## YOUR OBJECTIVE
Beginning with the first line below, retype exactly each line through the one containing "the other hand, is". Leave out all pictures.
==== DATA PROVIDED ====
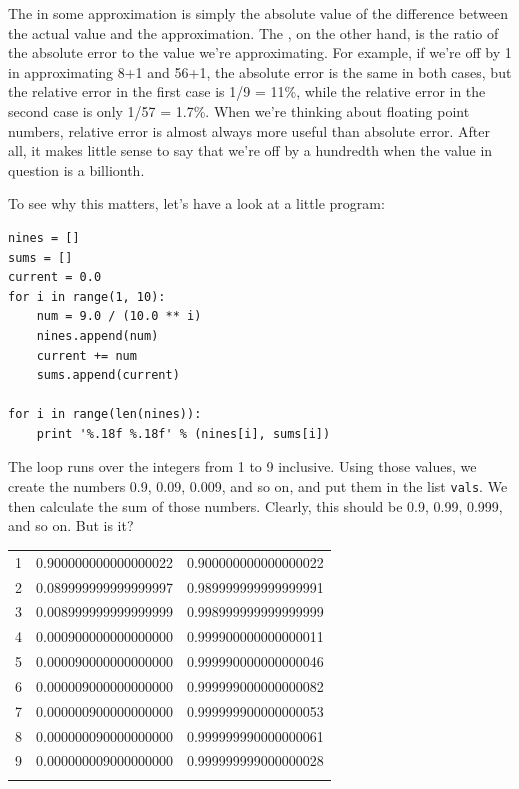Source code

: \documentclass{book}
\begin{document}
The  in some approximation is
simply the absolute value of the difference between the actual value and
the approximation. The , on
the other hand, is the ratio of the absolute error to the value we're
approximating. For example, if we're off by 1 in approximating 8+1 and
56+1, the absolute error is the same in both cases, but the relative
error in the first case is 1/9 = 11\%, while the relative error in the
second case is only 1/57 = 1.7\%. When we're thinking about floating
point numbers, relative error is almost always more useful than absolute
error. After all, it makes little sense to say that we're off by a
hundredth when the value in question is a billionth.

To see why this matters, let's have a look at a little program:

\begin{verbatim}
nines = []
sums = []
current = 0.0
for i in range(1, 10):
    num = 9.0 / (10.0 ** i)
    nines.append(num)
    current += num
    sums.append(current)

for i in range(len(nines)):
    print '%.18f %.18f' % (nines[i], sums[i])
\end{verbatim}

The loop runs over the integers from 1 to 9 inclusive. Using those
values, we create the numbers 0.9, 0.09, 0.009, and so on, and put them
in the list \texttt{vals}. We then calculate the sum of those numbers.
Clearly, this should be 0.9, 0.99, 0.999, and so on. But is it?

\begin{tabular}{@{}lll@{}}
\hline\noalign{\medskip}
1 & 0.900000000000000022 & 0.900000000000000022
\\\noalign{\medskip}
2 & 0.089999999999999997 & 0.989999999999999991
\\\noalign{\medskip}
3 & 0.008999999999999999 & 0.998999999999999999
\\\noalign{\medskip}
4 & 0.000900000000000000 & 0.999900000000000011
\\\noalign{\medskip}
5 & 0.000090000000000000 & 0.999990000000000046
\\\noalign{\medskip}
6 & 0.000009000000000000 & 0.999999000000000082
\\\noalign{\medskip}
7 & 0.000000900000000000 & 0.999999900000000053
\\\noalign{\medskip}
8 & 0.000000090000000000 & 0.999999990000000061
\\\noalign{\medskip}
9 & 0.000000009000000000 & 0.999999999000000028
\\\noalign{\medskip}
\hline
\end{tabular}
\end{document}
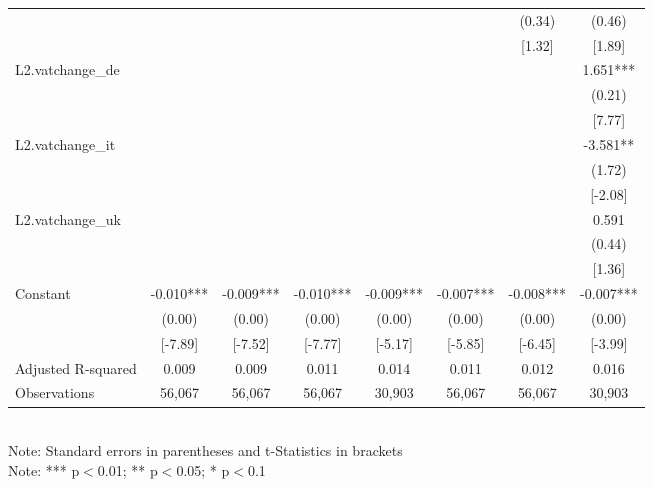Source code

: \begin{table}
{\begin{tabular}{lccccccc}
			                   &           &           &           &           &           &  (0.34)   &  (0.46)   \\
			                   &           &           &           &           &           &  [1.32]   &  [1.89]   \\
			L2.vatchange\_de   &           &           &           &           &           &           & 1.651***  \\
			                   &           &           &           &           &           &           &  (0.21)   \\
			                   &           &           &           &           &           &           &  [7.77]   \\
			L2.vatchange\_it   &           &           &           &           &           &           & -3.581**  \\
			                   &           &           &           &           &           &           &  (1.72)   \\
			                   &           &           &           &           &           &           &  [-2.08]  \\
			L2.vatchange\_uk   &           &           &           &           &           &           &   0.591   \\
			                   &           &           &           &           &           &           &  (0.44)   \\
			                   &           &           &           &           &           &           &  [1.36]   \\\hline
			Constant           & -0.010*** & -0.009*** & -0.010*** & -0.009*** & -0.007*** & -0.008*** & -0.007*** \\
			                   &  (0.00)   &  (0.00)   &  (0.00)   &  (0.00)   &  (0.00)   &  (0.00)   &  (0.00)   \\
			                   &  [-7.89]  &  [-7.52]  &  [-7.77]  &  [-5.17]  &  [-5.85]  &  [-6.45]  &  [-3.99]  \\ \hline
			Adjusted R-squared &   0.009   &   0.009   &   0.011   &   0.014   &   0.011   &   0.012   &   0.016   \\
			Observations       &  56,067   &  56,067   &  56,067   &  30,903   &  56,067   &  56,067   &  30,903   \\ \hline\hline
		\end{tabular}
		\\Note: Standard errors in parentheses and t-Statistics in brackets
		\\Note: *** p$<$0.01; ** p$<$0.05; * p$<$0.1}
\end{table}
====
## SOLUTION FOR THIS TASK
Source code

: \documentclass{book}
\begin{document}
The  in some approximation is
simply the absolute value of the difference between the actual value and
the approximation. The , on
the other hand, is the ratio of the absolute error to the value we're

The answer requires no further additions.